## [Problem description]
From the listing below, copy every line with the word "beheren".
====== Material to process ======
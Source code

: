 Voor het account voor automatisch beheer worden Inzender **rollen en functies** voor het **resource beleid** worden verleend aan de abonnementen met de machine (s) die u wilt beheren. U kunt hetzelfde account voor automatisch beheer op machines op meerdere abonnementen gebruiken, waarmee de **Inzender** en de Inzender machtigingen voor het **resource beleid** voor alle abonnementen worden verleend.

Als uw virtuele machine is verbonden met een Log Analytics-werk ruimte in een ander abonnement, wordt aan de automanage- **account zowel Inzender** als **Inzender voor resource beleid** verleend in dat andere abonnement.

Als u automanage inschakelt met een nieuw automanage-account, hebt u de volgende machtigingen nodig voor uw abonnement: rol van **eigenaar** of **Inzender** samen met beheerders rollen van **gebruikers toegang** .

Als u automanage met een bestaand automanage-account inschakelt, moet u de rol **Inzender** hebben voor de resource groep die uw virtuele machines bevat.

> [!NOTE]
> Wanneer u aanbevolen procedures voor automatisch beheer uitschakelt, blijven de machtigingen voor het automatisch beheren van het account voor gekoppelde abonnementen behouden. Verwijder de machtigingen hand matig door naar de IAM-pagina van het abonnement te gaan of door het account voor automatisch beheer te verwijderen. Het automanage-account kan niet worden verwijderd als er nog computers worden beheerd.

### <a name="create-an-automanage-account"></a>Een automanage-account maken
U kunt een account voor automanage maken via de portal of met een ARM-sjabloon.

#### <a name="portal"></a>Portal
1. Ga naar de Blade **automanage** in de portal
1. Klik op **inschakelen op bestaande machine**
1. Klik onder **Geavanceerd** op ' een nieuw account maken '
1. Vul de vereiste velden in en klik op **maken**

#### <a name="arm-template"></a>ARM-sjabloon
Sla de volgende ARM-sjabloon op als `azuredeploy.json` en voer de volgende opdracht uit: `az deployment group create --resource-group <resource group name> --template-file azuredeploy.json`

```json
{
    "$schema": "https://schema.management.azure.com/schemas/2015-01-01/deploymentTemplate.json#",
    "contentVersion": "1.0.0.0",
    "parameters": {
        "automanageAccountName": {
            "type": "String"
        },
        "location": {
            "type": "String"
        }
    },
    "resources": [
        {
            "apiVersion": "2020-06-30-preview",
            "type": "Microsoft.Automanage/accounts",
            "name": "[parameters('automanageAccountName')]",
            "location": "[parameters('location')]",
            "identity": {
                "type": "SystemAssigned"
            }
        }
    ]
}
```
======
## [Response to the task]
: Voor het account voor automatisch beheer worden Inzender **rollen en functies** voor het **resource beleid** worden verleend aan de abonnementen met de machine (s) die u wilt beheren. U kunt hetzelfde account voor automatisch beheer op machines op meerdere abonnementen gebruiken, waarmee de **Inzender** en de Inzender machtigingen voor het **resource beleid** voor alle abonnementen worden verleend.
> Wanneer u aanbevolen procedures voor automatisch beheer uitschakelt, blijven de machtigingen voor het automatisch beheren van het account voor gekoppelde abonnementen behouden. Verwijder de machtigingen hand matig door naar de IAM-pagina van het abonnement te gaan of door het account voor automatisch beheer te verwijderen. Het automanage-account kan niet worden verwijderd als er nog computers worden beheerd.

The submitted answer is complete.